By the way you have been accused if you can find the post!


----------



## djrockinsteve (Mar 28, 2012)

Welcome back home Julie. Sad for your loss.


----------



## Wade E (Mar 28, 2012)

Welcome back Jules and again Im so sorry for your loss.


----------



## Rocky (Mar 28, 2012)

Julie, you have Bev's and my deepest sympathies for your loss.


----------



## grapeman (Mar 28, 2012)

Glad you are back Julie. You have my deepest sympathy for your loss. It is so hard to lose a sibling or other close family member as they are someone you grew up with in your formative years.

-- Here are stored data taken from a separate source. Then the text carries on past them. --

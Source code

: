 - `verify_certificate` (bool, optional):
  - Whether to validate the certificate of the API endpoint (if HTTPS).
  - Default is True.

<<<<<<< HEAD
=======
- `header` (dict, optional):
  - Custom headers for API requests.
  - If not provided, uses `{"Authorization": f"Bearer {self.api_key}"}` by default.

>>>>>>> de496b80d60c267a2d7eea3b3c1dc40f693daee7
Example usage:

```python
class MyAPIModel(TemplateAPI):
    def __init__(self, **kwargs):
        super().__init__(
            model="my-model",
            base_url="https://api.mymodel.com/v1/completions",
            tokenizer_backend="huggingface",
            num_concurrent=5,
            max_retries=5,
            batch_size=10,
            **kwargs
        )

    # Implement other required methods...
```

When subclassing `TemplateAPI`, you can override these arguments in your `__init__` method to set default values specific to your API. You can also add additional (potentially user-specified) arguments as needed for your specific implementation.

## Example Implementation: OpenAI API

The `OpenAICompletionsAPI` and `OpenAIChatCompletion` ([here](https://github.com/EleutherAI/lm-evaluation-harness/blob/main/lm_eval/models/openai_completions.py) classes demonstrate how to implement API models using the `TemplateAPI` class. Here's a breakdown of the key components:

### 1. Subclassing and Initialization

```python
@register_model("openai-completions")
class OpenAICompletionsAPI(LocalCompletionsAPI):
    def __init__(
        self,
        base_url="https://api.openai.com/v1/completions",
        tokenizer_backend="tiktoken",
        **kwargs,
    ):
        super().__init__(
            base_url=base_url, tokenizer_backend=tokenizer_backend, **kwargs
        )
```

What Dan is referring to has something to do with a "wine thief" question. I tapped my foot disapproivingly for you while crossing my arms.


----------



## SarahRides (Mar 28, 2012)

So sorry to hear about your brother Julie. :-(


----------



## Deezil (Mar 28, 2012)

Welcome back Julie

Dont worry, i was just keeping your seat warm, and the few to the left and right of it... Atleast thats my story & i'm stickin to it 

Sorry to hear about your loss, hope everyone recovers alright


----------



## harleydmn (Mar 28, 2012)

Sorry to hear about your brother. God Bless


----------



## LanMan (Mar 28, 2012)

I am terribly sorry, Julie. Sorry for your loss.
Welcome back


----------



## winemaker_3352 (Mar 28, 2012)

Welcome back Julie - I am so sorry for your loss. I will keep you and your family in my thoughts and prayers..


----------



## Julie (Mar 28, 2012)

Deezil said:


> Welcome back Julie
> 
> Dont worry, i was just keeping your seat warm, and the few to the left and right of it... Atleast thats my story & i'm stickin to it
> 
> Sorry to hear about your loss, hope everyone recovers alright


 

Deezil, you're suppose to send them to the corner and without wine!!! I'm going to have to train you properly


----------



## Deezil (Mar 28, 2012)

Well see.. what had happened was... I took their wine...  and i laid down, on those seats i mentioned.. But im not sure what happened after that!


----------



## hvac36 (Mar 28, 2012)

Julie,
So sorry for the loss of your Brother.. My heart goes out to you.. I know I dont know you personally but here is a  God Bless...


----------



## ibglowin (Mar 28, 2012)

I think something like this is the hardest to deal with. On the one hand there was no pain or suffering, on the other, no time to say goodbye. Tragic doesn't even begin to describe the feeling or emotions inside. Here is something that helped me with the sudden and unexpected loss of a loved one.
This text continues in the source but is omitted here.